Pour ces deux enseignantes, les difficultés d’écriture s’expliquent par différents facteurs. "La vitesse. Ils font tout de plus en plus vite", estime Madame Patricia. "On se dépêche, hop hop hop. On ne soigne plus son écriture. Ce n’est plus important". Pour Madame Nathalie, le confinement a aussi laissé des traces. "Des mois d’arrêt, cela a causé des lacunes". Et les tablettes ? "Ah mais oui ! Ça aussi, bien sûr !", répondent-elles en chœur.
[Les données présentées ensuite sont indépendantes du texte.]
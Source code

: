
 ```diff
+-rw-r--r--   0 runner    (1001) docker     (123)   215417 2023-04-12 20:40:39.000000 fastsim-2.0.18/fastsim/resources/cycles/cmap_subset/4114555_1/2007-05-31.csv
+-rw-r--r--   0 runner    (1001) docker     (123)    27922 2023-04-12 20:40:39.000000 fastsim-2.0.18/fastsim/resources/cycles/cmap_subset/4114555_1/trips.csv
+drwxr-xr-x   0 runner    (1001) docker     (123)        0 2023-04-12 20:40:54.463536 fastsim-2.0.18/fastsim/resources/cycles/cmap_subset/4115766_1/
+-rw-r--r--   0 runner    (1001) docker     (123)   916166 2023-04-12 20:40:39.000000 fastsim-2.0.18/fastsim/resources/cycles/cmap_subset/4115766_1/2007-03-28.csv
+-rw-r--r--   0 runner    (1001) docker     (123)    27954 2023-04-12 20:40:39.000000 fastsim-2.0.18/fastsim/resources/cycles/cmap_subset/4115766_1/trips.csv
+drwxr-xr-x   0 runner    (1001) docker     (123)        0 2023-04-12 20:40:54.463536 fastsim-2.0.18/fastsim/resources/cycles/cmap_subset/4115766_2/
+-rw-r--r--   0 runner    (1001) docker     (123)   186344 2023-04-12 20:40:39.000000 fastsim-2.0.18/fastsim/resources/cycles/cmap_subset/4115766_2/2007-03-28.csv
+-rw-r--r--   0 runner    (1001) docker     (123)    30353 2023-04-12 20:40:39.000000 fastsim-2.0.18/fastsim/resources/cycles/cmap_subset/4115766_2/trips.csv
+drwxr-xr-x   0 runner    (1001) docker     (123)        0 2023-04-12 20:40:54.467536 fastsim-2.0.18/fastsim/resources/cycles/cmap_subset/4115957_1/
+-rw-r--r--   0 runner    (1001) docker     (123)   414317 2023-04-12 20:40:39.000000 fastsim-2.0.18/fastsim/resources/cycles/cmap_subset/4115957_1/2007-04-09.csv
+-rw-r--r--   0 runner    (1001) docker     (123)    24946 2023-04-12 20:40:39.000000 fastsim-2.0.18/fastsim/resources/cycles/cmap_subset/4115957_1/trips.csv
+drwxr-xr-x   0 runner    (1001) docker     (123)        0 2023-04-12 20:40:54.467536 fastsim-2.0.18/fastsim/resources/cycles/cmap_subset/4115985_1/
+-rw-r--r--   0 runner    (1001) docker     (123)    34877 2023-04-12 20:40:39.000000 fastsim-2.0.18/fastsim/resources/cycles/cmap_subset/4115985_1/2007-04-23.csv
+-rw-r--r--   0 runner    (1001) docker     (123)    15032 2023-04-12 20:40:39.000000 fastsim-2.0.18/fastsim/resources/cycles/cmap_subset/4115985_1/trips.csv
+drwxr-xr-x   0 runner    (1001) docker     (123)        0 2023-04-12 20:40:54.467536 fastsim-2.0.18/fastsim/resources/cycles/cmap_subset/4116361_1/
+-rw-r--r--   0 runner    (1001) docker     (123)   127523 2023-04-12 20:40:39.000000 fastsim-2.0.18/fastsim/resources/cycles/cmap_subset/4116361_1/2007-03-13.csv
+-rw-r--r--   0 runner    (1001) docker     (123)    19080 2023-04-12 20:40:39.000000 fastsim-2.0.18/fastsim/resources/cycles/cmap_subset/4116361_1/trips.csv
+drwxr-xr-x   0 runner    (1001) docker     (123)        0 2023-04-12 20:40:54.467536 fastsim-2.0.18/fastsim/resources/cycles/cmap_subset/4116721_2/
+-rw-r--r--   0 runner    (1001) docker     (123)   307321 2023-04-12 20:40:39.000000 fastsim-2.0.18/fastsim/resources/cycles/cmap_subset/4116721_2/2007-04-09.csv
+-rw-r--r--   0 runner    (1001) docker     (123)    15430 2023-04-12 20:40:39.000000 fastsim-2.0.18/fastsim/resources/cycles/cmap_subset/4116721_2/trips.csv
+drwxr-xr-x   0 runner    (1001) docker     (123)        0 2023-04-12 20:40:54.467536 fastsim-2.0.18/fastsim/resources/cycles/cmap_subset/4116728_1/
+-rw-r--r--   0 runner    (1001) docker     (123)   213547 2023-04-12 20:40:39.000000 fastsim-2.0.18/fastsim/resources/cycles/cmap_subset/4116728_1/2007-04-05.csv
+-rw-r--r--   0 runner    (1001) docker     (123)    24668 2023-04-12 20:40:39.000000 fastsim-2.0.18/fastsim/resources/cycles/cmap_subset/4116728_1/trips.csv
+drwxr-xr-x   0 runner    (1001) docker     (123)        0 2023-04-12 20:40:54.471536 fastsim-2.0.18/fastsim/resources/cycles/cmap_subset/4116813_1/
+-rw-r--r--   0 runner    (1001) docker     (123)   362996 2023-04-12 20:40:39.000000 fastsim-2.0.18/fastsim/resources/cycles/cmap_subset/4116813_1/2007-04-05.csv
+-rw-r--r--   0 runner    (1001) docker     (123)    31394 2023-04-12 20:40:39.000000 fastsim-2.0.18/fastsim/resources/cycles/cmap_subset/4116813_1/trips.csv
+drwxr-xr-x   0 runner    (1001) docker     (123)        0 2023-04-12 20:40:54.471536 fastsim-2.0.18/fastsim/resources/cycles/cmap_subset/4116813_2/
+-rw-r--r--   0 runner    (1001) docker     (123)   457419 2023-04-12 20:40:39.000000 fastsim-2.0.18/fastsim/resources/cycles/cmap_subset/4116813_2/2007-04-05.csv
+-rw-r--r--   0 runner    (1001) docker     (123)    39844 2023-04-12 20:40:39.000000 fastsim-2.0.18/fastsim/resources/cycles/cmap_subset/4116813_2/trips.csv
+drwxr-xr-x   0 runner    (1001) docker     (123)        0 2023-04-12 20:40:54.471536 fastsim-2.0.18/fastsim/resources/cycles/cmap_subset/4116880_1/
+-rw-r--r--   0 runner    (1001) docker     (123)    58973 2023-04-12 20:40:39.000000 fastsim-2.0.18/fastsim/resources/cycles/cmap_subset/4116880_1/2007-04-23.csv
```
Quand elles ne parviennent pas à résoudre certains soucis, en classe, elles conseillent aux parents d’aller voir une graphothérapeute.

Des problèmes plus précoces

Sylvie Jassin exerce ce métier. Elle est installée à Jurbise. "Avant, j’aidais surtout des enfants à partir de la troisième primaire, car à ce stade le niveau d’écriture s’accélère", nous explique-t-elle. "Ces derniers mois, j’ai toutefois été contactée pour des enfants de 2e primaire. Je me suis rendu compte que le confinement avait stoppé leur apprentissage de l’écriture. Ils s’étaient retrouvés à la maison, avec moins d’activités, et des parents qui faisaient de leur mieux, évidemment, mais n’étaient pas des professeurs". Résultat : des petits "symptômes" qui se manifestent plus souvent qu’avant. "D’abord, au niveau de la posture. Certains enfants écrivent affalés sur leur bureau". Cela révèle un manque de tonus, de musculature.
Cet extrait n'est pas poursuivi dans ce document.